Catholic League president Bill Donohue comments on a controversy at an Ohio Catholic school:
It is not uncommon for employees, prospective or current, to sign a contract that binds them to conduct expectations, and this is especially true of jobs where workers are role models. Violations of moral turpitude are an example: if said conduct is deemed shameful or vile by the standards of the organization, the employee can be sanctioned, even dismissed.
What would we think of a professional football player who committed an act that violated his contract, was released from the team, and then threatened to sue the NFL? Did he not voluntarily sign the contract, knowing what was expected of him? What if after he is let go he decides to present the NFL with a proposal, the terms of which would negate existing strictures, saying he will go forward with his lawsuit unless the league plays ball with him?
Something analogous to this happened in a Cincinnati Catholic school, Alter High. Jim Zimmerman, who taught English at the school for 23 years, expressly violated his contract with the school when he married his boyfriend in 2016, a union which he kept secret. When the school recently found out, it decided not to renew his contract. He then threatened a lawsuit—not to get money but to force the school to change its contract.

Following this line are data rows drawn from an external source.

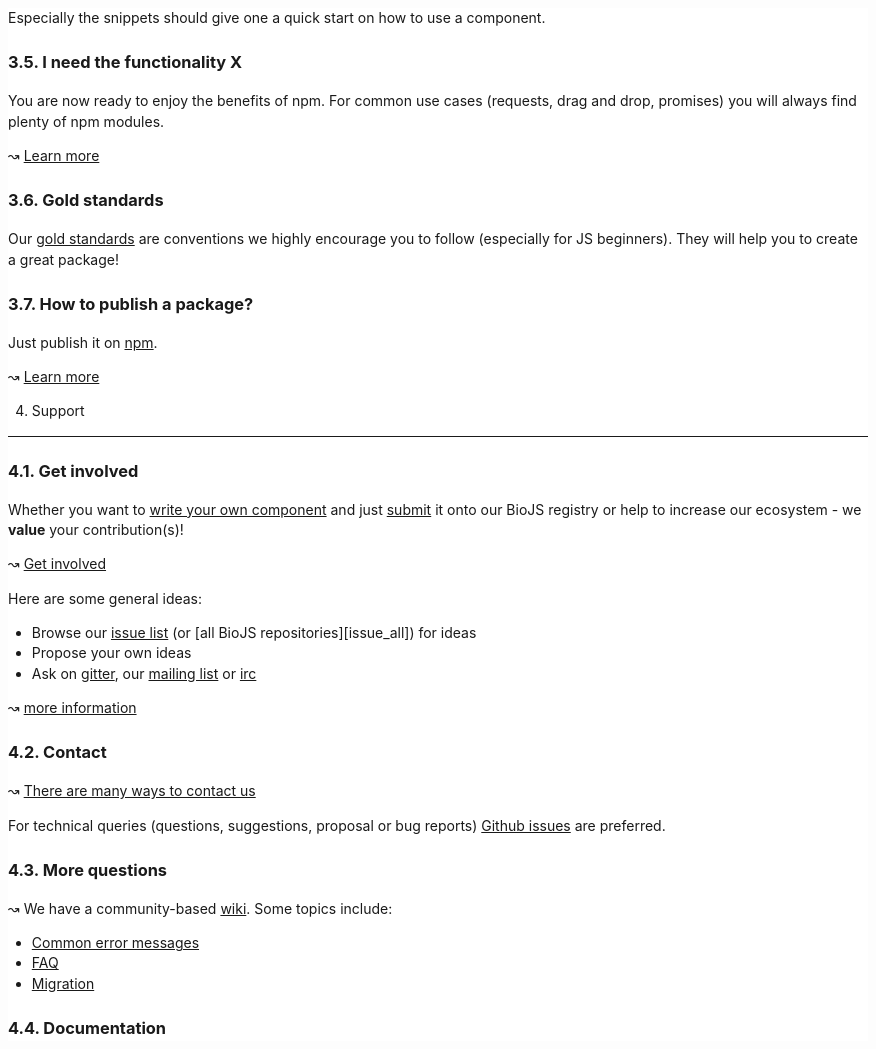 Especially the snippets should give one a quick start on how to use a component.

### 3.5. I need the functionality X

You are now ready to enjoy the benefits of npm. For common use cases (requests, drag and drop, promises) you will always find plenty of npm modules.

↝ [Learn more](https://github.com/biojs/biojs/wiki/I-need-a-npm-module-for-X)

### 3.6. Gold standards

Our [gold standards](http://edu.biojs.net/series/102/70_gold_standard.html) are conventions we highly encourage you to follow (especially for JS beginners). They will help you to create a great package!

### 3.7. How to publish a package?

Just publish it on [npm](npmjs.org).

↝ [Learn more](https://github.com/biojs/biojs/wiki/Gotchas-about-the-BioJS-registry)

4. Support
----------

### 4.1. Get involved

Whether you want to [write your own component](#4-developing-packages) and just [submit](#46-how-to-publish-a-package) it onto our BioJS registry or help to increase our ecosystem -  we __value__ your contribution(s)!

↝ [Get involved](http://biojs.net/get_involved.html)

Here are some general ideas:

* Browse our [issue list][issue] (or [all BioJS repositories][issue_all]) for ideas
* Propose your own ideas
* Ask on [gitter][gitter], our [mailing list][groups] or [irc][irc]

↝ [more information](./CONTRIBUTING.md)

### 4.2. Contact

↝ [There are many ways to contact us](http://biojs.net/get_involved.html)

For technical queries (questions, suggestions, proposal or bug reports) [Github issues](https://github.com/biojs/biojs/issues) are preferred.

### 4.3. More questions

↝ We have a community-based [wiki][wiki].
Some topics include:

 - [Common error messages](https://github.com/biojs/biojs/wiki/Common-error-messages)
 - [FAQ](https://github.com/biojs/biojs/wiki/FAQ)
 - [Migration][migration]

### 4.4. Documentation


[101]: http://edu.biojs.net/categories/101_tutorial/index.html
[gitter]: https://gitter.im/biojs/biojs
[groups]: https://groups.google.com/forum/#!forum/biojs
[irc]: http://webchat.freenode.net/?channels=biojs 
[issue]: https://github.com/biojs/biojs/issues
[issues_all]: https://github.com/search?l=&o=desc&q=user%3Abiojs+state%3Aopen&ref=advsearch&s=created&type=Issues&utf8=%E2%9C%93 
[publishit]: http://edu.biojs.net/series/101/60_publish_it.html
[migration]: https://github.com/biojs/biojs/wiki/biojs1-biojs2-migration
[registry]: http://biojs.io
[registryui]: https://github.com/biojs/registry-ui
[registry-workmen]: https://github.com/biojs/registry-workmen
[sniper]: https://github.com/greenify/biojs-sniper
[wiki]: (https://github.com/biojs/biojs/wiki)
[wishlist]: https://github.com/biojs/biojs/issues/new?title=%5BWish%5D&body=%3E+Try+to+be+as+detailed+as+possible.+Why+do+you+need+it%3F+What+data+does+it+use%3F+What+should+the+user+experience%3F%0A%0A%0A%3E+Complexity+%28approx.+estimate+in+dates%29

Matt Deters is a former Alter High School teacher who supports Zimmerman. He quit his job in 2014 when he was asked to sign a contract, the conditions of which he found objectionable; he did not like the conduct clause. He did the right thing. But now he is showing his authoritarian side by siding with Zimmerman. He wants the government to police Catholic schools, telling them what norms they can institute. The two men do not believe in separation of church and state.
Deters is very honest about his objective: His goal is to change the Catechism of the Catholic Church. “When the Church’s catechism says that homosexual acts are ‘acts of grave depravity,'” that has to go. The change would make him happy. Indeed, he would be as happy as adulterers would be if the Church changed its teaching on cheaters.

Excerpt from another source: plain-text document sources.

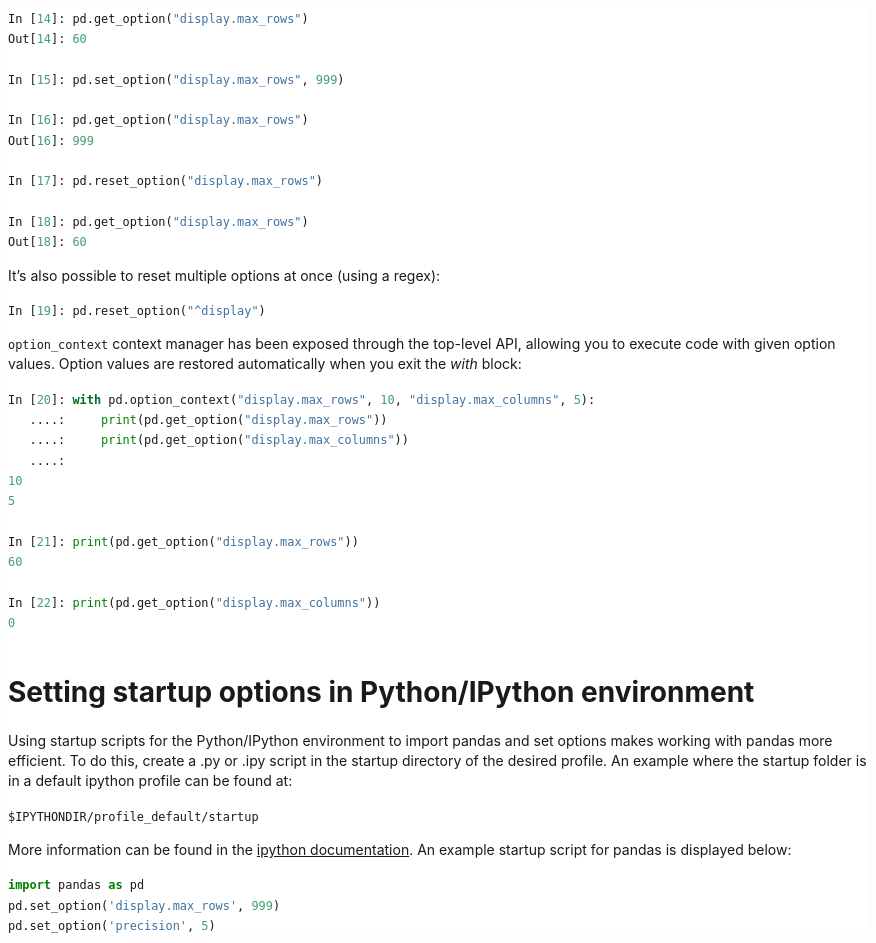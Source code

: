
 ``` python
In [14]: pd.get_option("display.max_rows")
Out[14]: 60

In [15]: pd.set_option("display.max_rows", 999)

In [16]: pd.get_option("display.max_rows")
Out[16]: 999

In [17]: pd.reset_option("display.max_rows")

In [18]: pd.get_option("display.max_rows")
Out[18]: 60
```

It’s also possible to reset multiple options at once (using a regex):

``` python
In [19]: pd.reset_option("^display")
```

``option_context`` context manager has been exposed through
the top-level API, allowing you to execute code with given option values. Option values
are restored automatically when you exit the *with* block:

``` python
In [20]: with pd.option_context("display.max_rows", 10, "display.max_columns", 5):
   ....:     print(pd.get_option("display.max_rows"))
   ....:     print(pd.get_option("display.max_columns"))
   ....: 
10
5

In [21]: print(pd.get_option("display.max_rows"))
60

In [22]: print(pd.get_option("display.max_columns"))
0
```

# Setting startup options in Python/IPython environment

Using startup scripts for the Python/IPython environment to import pandas and set options makes working with pandas more efficient.  To do this, create a .py or .ipy script in the startup directory of the desired profile.  An example where the startup folder is in a default ipython profile can be found at:

``` 
$IPYTHONDIR/profile_default/startup
```

More information can be found in the [ipython documentation](https://ipython.org/ipython-doc/stable/interactive/tutorial.html#startup-files).  An example startup script for pandas is displayed below:

``` python
import pandas as pd
pd.set_option('display.max_rows', 999)
pd.set_option('precision', 5)
```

Deters’ problem, one which is widely shared, extends beyond the teachings of the Catholic Church: the ultimate source of his discontent is the Bible. It is the word of God that angers him.

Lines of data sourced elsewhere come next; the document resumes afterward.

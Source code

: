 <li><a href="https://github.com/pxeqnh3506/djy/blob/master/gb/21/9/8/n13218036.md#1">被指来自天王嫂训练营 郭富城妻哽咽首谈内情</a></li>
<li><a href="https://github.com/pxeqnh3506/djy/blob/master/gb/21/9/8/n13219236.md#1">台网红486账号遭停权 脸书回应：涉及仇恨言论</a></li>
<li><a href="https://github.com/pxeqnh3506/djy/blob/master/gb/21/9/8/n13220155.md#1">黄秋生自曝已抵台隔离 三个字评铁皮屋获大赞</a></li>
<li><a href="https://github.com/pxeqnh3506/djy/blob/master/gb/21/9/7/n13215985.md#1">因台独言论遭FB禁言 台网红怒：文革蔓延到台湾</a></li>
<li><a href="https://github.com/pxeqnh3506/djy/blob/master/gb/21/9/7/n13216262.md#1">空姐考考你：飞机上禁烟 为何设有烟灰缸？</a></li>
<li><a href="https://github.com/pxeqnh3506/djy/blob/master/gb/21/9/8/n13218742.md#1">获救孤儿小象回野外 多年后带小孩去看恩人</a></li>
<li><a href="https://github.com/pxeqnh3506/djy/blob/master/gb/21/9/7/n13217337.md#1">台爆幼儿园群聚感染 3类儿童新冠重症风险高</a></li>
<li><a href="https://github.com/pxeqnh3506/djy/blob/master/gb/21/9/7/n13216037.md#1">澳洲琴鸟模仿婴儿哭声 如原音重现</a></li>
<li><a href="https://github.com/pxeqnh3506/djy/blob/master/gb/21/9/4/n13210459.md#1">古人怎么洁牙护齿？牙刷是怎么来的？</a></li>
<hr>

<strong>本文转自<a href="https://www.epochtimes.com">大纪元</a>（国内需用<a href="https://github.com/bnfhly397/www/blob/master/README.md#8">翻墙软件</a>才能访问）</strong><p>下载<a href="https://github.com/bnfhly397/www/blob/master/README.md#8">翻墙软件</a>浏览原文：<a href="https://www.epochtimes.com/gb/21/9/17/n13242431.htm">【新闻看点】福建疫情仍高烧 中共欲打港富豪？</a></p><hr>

Let’s be clear what the issue is. Homosexuals can teach in Catholic schools, just as heterosexuals can. Their sexual orientation is not an issue.
However, when homosexual Catholic teachers marry someone of the same sex, or when heterosexual Catholic teachers shack up with someone of the opposite sex—and their conduct becomes publicly known—they have no right to claim victim status when they are terminated for violating their contract. And they certainly have no right to beckon the heavy hand of the state to vitiate the doctrinal prerogatives of the Catholic Church.
Cincinnati Archbishop Dennis Schnurr did the right thing. Contracts matter. They matter more when they are grounded in the Catechism of the Catholic Church.